I’m going to take a slightly different approach here in responding to Gordon and Berkovitch, two scholars, I should note, that I have learned a lot from. I think this particular piece, however, is completely disingenuous: there is nothing special about qualitative analysis that necessarily implies that a researcher will observe/record/code group differences in the protection of human rights within a country.
Qualitative analysis does not necessarily equate to disaggregation. Similarly, quantitative analysis – even the use (gasp!) of cross-national datasets – does not imply that a human rights scholar “ignore[s]” within-country differences in rights enjoyment, thus “play[ing] a role in concealing…institutional racism.” That’s a ginormous leap and one, quite frankly, that should rub all scholars – regardless of methodology or approach – the wrong way. First off, I’m reminded of one of the slides I use in my intro-level methodology class. It’s a line buried in a piece by Gary King and Eleanor Neff Powell:
“all research is qualitative, and a subset is also quantitative.”
For any scholar – with any methodological leaning – to study within-country differences in protection of certain human rights requires that the scholar (a) has a research question that speaks to this phenomenon, (b) uses a unit-of-analysis appropriate for this question, and (c) uses coding rules that lead to this information being observed and recorded. This process is identical for quantitative and qualitative scholars! To simply assume that qualitative researchers have some sort of leg-up in studying these things is bogus: if I’m asking that research question, I can follow the same procedure to observe and record the information I need, either in a qualitative or quantitative way.
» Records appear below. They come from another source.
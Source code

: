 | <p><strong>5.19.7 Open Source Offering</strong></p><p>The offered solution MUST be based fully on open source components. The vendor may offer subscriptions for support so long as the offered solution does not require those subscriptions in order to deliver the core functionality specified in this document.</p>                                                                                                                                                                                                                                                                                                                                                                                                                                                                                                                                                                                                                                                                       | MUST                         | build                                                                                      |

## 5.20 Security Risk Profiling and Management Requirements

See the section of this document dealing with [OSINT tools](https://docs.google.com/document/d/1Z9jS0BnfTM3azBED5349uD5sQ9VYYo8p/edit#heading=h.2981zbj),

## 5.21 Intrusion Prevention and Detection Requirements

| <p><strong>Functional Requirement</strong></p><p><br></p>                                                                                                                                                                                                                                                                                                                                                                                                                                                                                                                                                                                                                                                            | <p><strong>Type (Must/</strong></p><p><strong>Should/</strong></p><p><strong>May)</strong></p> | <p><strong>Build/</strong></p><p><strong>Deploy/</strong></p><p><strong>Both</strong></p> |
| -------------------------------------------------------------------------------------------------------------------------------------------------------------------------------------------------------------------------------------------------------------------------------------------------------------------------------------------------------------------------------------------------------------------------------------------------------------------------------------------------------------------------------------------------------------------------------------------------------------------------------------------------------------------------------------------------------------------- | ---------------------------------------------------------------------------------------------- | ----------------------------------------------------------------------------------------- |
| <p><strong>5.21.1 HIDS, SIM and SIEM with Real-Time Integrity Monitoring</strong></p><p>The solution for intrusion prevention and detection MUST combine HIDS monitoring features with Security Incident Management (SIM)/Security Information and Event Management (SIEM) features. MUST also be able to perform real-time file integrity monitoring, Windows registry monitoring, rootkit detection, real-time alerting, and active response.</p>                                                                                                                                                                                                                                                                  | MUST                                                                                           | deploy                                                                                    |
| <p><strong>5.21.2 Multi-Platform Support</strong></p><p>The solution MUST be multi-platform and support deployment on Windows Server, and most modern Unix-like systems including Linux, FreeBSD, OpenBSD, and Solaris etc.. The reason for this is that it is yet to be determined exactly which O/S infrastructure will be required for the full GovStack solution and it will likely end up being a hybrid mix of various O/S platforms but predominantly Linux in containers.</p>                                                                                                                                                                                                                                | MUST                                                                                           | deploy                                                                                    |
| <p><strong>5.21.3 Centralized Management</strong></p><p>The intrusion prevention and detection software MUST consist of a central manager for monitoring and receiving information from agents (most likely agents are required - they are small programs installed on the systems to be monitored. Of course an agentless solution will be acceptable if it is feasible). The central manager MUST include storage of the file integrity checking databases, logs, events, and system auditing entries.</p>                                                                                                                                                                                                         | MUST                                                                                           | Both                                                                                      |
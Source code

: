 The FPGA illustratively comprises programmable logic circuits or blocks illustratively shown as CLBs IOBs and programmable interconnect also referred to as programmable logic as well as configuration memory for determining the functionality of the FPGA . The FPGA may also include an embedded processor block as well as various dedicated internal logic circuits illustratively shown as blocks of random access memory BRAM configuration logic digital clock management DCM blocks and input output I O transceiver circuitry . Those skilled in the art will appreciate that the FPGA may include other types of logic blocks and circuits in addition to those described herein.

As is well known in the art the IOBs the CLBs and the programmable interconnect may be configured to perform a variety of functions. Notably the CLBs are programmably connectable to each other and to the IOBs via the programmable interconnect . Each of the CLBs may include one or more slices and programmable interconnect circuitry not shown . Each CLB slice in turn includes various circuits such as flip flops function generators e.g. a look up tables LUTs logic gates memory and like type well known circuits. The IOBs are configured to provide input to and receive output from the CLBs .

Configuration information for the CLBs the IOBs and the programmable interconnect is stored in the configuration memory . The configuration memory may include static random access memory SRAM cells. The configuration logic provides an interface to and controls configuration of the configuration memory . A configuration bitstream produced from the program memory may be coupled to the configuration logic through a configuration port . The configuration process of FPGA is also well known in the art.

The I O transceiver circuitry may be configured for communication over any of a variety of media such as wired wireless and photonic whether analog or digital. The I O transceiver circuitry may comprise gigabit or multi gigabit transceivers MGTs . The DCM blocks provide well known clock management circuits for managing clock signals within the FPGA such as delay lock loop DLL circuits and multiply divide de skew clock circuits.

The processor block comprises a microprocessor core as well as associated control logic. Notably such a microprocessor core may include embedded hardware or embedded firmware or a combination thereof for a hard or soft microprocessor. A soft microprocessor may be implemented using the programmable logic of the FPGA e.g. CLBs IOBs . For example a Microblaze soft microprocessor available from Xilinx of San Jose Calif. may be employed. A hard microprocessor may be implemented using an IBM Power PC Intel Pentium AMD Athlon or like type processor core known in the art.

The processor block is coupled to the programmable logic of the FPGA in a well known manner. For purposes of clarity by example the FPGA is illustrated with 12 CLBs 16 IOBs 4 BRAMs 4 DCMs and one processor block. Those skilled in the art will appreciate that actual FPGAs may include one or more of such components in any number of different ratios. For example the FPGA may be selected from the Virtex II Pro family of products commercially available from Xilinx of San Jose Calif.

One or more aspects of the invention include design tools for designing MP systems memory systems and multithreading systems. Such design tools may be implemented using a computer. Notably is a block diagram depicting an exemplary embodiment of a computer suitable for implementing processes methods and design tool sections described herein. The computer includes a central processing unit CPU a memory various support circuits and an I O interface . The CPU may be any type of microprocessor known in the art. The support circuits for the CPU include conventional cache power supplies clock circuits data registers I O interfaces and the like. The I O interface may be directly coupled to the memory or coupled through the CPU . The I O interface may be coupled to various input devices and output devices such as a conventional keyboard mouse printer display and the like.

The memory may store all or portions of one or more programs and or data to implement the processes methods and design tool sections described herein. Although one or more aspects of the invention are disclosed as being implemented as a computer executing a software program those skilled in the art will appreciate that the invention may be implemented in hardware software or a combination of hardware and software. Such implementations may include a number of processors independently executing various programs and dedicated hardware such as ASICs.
Frankly, I wouldn’t use either of the datasets Gordon and Berkovitch refer to (CIRI or Freedom House) in looking at that research question because –surprise, surprise – those datasets aren’t designed for that research question. Similarly, if I was approaching a project on within-group differences in rights enjoyment qualitatively, I wouldn’t adopt the country as my unit of analysis and use coding rules that don’t reflect the information I need. This isn’t rocket science; it’s just Research Methods 101.
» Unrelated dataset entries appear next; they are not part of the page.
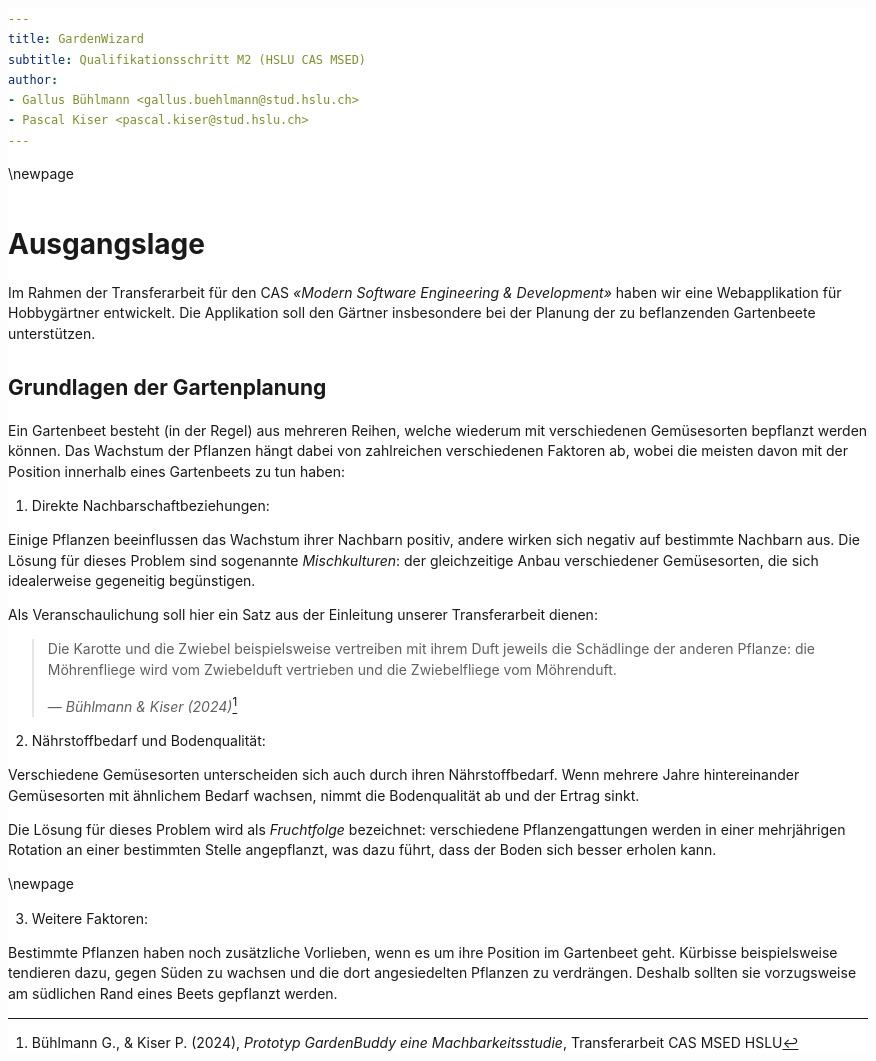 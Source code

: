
 ```yaml
---
title: GardenWizard 
subtitle: Qualifikationsschritt M2 (HSLU CAS MSED)
author:
- Gallus Bühlmann <gallus.buehlmann@stud.hslu.ch>
- Pascal Kiser <pascal.kiser@stud.hslu.ch>
---
```



\newpage

# Ausgangslage

Im Rahmen der Transferarbeit für den CAS *«Modern Software Engineering & Development»* haben wir eine Webapplikation für Hobbygärtner entwickelt. Die Applikation soll den Gärtner insbesondere bei der Planung der zu beflanzenden Gartenbeete unterstützen.

## Grundlagen der Gartenplanung

Ein Gartenbeet besteht (in der Regel) aus mehreren Reihen, welche wiederum mit verschiedenen Gemüsesorten bepflanzt werden können. Das Wachstum der Pflanzen hängt dabei von zahlreichen verschiedenen Faktoren ab, wobei die meisten davon mit der Position innerhalb eines Gartenbeets zu tun haben:

1) Direkte Nachbarschaftbeziehungen:

Einige Pflanzen beeinflussen das Wachstum ihrer Nachbarn positiv, andere wirken sich negativ auf bestimmte Nachbarn aus. Die Lösung für dieses Problem sind sogenannte *Mischkulturen*: der gleichzeitige Anbau verschiedener Gemüsesorten, die sich idealerweise gegeneitig begünstigen.

Als Veranschaulichung soll hier ein Satz aus der Einleitung unserer Transferarbeit dienen:

> Die Karotte und die Zwiebel beispielsweise vertreiben mit ihrem Duft jeweils die Schädlinge der anderen Pflanze: die Möhrenfliege wird vom Zwiebelduft vertrieben und die Zwiebelfliege vom Möhrenduft.
>
>  &mdash; *Bühlmann & Kiser (2024)*[^1] 

2) Nährstoffbedarf und Bodenqualität:

Verschiedene Gemüsesorten unterscheiden sich auch durch ihren Nährstoffbedarf. Wenn mehrere Jahre hintereinander Gemüsesorten mit ähnlichem Bedarf wachsen, nimmt die Bodenqualität ab und der Ertrag sinkt.

Die Lösung für dieses Problem wird als *Fruchtfolge* bezeichnet: verschiedene Pflanzengattungen werden in einer mehrjährigen Rotation an einer bestimmten Stelle angepflanzt, was dazu führt, dass der Boden sich besser erholen kann.

\newpage

3) Weitere Faktoren:

Bestimmte Pflanzen haben noch zusätzliche Vorlieben, wenn es um ihre Position im Gartenbeet geht. Kürbisse beispielsweise tendieren dazu, gegen Süden zu wachsen und die dort angesiedelten Pflanzen zu verdrängen. Deshalb sollten sie vorzugsweise am südlichen Rand eines Beets gepflanzt werden.


[^1]: Bühlmann G., & Kiser P. (2024), *Prototyp GardenBuddy eine Machbarkeitsstudie*, Transferarbeit CAS MSED HSLU
[^2]: Wikipedia. (2024, Januar 31). Heap's algorithm. https://en.wikipedia.org/wiki/Heap%27s_algorithm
In reviewing their claims, I have a couple of other questions for Gordon and Berkovitch. First, as qualitative scholars, did they interview anyone from Freedom House or CIRI? This would have likely provided information contradictory to the claims they are trying to make in this piece. The information Chad Clay provides in his rebuttal would have probably been gathered if Gordon and Berkovitch had interviewed Chad Clay or any other CIRI director as part of their background research for this piece.  Interviews could have also helped Gordon and Berkovitch process trace the decision-making process for the coding rules of the CIRI indicator they are trying to critique.  Even a detailed look at CIRI’s coding guide would have provided the exact international laws that the CIRI electoral self-determination indicator captures. Also, did Gordon and Berkovitch look at the US’s position on other indicators by CIRI or Freedom House? In 2011, for example, the US’s performance across all CIRI indicators wasn’t even in the top 30 countries. Without providing this information, it appears that Gordon and Berkovitch are cherry-picking an indicator that doesn’t fit their view of what could be gathered with their unwritten coding rules and a qualitative sub-national approach.
I’m sympathetic to the idea that all human rights scholars need to think about changes in human rights norms and differences in rights enjoyment between groups within countries. That doesn’t mean, however, that the whole field needs to study these things or that our research – on completely different research questions – is somehow invalid because Gordon and Berkovitch think quantitative scholars are missing this particular question.  Don’t throw out the baby with the bathwater.
I’m sympathetic to the cause Gordon and Berkovitch are championing but, quite bluntly: the 90s called, they’d like their quantitative-qualitative debate back.